Festive Mass in Bârsana/Barcánfalva. The monastery complex, built in 1993 but referring to many centuries of tradition, is the idealized re-creation of a never-existed prosperity. Its church tower is the second tallest wooden building in Europe, preceding the 18th-century Șurdești/Dióshalom church. The mass of the faithful is constantly flowing around the entrance, from inside two nuns are singing on a penetrating, ringing voice.

Just thirty years ago, they still largely wore homespun clothes and plaited shoes in these parts, the spinning reel could not fall off the hands of women for any moment, the home production of tissues – enforced by poverty and isolation – gave a lot of work. The accessible prices of ready-to-wear clothes have changed a lot in everyday clothing, which, on the other hand, made the pieces of traditional costume an identity element to be consciously retained.
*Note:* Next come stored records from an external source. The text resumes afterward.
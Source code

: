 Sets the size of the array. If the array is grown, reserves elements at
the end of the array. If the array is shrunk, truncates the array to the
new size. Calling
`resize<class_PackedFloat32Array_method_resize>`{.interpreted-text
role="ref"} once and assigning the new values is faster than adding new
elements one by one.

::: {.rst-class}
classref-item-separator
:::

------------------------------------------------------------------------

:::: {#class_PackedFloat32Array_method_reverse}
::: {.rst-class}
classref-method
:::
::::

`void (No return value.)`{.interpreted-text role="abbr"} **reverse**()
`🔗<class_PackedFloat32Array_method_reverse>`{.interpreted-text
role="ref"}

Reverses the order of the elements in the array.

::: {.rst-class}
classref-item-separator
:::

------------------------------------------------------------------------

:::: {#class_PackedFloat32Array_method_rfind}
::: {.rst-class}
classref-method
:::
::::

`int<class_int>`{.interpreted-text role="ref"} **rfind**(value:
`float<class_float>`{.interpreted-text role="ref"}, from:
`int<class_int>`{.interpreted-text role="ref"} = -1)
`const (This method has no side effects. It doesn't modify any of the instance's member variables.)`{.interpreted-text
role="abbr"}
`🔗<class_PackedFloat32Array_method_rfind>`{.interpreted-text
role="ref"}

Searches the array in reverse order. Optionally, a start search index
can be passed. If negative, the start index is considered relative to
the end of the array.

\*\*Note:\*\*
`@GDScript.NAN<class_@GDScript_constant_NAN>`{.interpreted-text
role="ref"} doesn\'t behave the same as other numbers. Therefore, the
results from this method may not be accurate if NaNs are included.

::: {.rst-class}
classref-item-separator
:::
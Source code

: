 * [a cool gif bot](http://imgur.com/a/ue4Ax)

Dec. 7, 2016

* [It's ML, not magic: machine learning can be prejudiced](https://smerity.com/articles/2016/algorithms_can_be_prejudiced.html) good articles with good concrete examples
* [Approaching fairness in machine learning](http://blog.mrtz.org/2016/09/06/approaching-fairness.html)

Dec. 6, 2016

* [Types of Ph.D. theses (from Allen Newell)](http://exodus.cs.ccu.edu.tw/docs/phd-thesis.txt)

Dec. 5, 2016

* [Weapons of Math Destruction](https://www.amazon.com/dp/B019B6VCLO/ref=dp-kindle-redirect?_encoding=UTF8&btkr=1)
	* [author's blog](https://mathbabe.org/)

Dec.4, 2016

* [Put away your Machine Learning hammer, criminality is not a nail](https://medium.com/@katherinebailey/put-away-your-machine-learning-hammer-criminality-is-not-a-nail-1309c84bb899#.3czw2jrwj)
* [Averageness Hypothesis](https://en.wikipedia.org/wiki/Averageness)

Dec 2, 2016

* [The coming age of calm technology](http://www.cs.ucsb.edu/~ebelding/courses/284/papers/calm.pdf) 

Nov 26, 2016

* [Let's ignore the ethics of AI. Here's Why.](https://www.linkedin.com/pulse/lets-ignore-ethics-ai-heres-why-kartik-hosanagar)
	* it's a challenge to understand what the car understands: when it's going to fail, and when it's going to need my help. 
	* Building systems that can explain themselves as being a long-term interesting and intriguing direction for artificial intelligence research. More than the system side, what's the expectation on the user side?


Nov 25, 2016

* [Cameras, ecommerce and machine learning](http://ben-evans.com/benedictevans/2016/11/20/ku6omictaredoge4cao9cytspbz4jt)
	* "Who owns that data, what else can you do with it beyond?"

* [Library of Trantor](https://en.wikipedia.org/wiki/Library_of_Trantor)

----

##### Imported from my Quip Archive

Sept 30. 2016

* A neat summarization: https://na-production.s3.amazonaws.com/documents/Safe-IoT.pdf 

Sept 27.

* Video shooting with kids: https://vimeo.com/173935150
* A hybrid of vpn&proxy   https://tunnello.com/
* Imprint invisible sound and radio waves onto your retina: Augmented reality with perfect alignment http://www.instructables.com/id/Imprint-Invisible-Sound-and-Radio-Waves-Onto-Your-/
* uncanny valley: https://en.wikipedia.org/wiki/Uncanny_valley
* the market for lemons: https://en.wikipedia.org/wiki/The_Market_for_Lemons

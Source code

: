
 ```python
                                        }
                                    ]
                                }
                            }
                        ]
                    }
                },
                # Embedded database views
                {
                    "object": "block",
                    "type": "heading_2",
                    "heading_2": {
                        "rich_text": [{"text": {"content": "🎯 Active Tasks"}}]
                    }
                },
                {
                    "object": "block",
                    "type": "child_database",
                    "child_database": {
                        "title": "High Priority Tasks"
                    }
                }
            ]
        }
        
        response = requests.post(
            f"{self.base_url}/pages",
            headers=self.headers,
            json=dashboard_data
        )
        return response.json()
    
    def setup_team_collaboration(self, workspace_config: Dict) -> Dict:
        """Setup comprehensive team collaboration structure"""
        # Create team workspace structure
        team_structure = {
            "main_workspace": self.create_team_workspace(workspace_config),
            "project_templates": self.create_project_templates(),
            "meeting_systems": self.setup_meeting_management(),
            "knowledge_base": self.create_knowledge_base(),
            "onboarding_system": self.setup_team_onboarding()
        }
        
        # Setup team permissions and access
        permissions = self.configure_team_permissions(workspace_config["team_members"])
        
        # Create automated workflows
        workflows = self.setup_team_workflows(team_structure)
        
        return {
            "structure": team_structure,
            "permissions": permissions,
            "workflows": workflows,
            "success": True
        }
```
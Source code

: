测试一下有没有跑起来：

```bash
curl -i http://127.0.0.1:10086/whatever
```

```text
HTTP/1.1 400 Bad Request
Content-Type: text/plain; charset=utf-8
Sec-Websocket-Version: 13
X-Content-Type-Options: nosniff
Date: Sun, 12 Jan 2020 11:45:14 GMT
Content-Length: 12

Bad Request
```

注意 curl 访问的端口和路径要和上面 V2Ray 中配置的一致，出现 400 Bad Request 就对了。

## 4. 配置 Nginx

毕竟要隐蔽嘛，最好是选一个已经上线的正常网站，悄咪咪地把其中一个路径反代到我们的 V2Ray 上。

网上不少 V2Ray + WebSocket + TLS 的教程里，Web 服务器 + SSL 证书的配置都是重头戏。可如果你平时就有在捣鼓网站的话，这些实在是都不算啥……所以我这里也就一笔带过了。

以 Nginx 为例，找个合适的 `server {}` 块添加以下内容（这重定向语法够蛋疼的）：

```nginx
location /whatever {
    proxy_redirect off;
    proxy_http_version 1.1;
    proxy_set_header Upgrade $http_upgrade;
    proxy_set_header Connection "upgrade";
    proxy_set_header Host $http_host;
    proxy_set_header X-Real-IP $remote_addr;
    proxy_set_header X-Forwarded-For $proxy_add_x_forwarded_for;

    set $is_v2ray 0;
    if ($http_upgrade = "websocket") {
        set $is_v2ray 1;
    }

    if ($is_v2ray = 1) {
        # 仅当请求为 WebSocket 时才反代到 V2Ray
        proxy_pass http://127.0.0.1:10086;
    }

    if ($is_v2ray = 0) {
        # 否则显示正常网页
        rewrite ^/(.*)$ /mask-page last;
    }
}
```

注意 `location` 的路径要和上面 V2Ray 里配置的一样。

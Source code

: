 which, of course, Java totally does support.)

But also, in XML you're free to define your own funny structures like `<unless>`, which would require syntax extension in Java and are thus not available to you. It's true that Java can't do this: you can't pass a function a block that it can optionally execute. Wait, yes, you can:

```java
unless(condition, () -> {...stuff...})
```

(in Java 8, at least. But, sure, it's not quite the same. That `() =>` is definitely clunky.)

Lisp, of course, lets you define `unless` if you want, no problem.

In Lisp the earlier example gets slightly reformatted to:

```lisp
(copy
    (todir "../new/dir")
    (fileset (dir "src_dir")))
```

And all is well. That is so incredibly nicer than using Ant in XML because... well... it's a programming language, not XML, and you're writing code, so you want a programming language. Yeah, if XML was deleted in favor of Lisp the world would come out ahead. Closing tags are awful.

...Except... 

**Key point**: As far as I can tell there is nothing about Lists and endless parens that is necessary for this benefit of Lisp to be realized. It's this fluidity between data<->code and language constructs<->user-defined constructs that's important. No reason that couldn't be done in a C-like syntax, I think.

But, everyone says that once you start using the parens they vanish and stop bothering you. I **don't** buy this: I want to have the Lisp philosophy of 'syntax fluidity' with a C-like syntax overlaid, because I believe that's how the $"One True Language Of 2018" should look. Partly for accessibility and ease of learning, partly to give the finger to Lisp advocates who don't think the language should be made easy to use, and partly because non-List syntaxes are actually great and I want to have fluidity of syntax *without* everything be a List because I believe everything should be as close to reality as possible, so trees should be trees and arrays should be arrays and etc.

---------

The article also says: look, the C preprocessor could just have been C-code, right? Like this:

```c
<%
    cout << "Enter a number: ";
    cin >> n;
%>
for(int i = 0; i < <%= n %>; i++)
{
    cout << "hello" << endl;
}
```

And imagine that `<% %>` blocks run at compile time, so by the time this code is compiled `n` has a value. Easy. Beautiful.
The general rise of nationalism brought back folklore elements into street fashion in Hungary, too, but here, in Maramureș they – not accidentally – appear more organic and continuous than the Matyó embroidery on the Budapest asphalt. Depending on the quicker or slower pace of labor market mobility, the ethnic wear is increasingly limited to the festive occasions. On these occasions, however, even those put on a piece of traditional costume or one referring to it, who do not wear it any more in everyday life.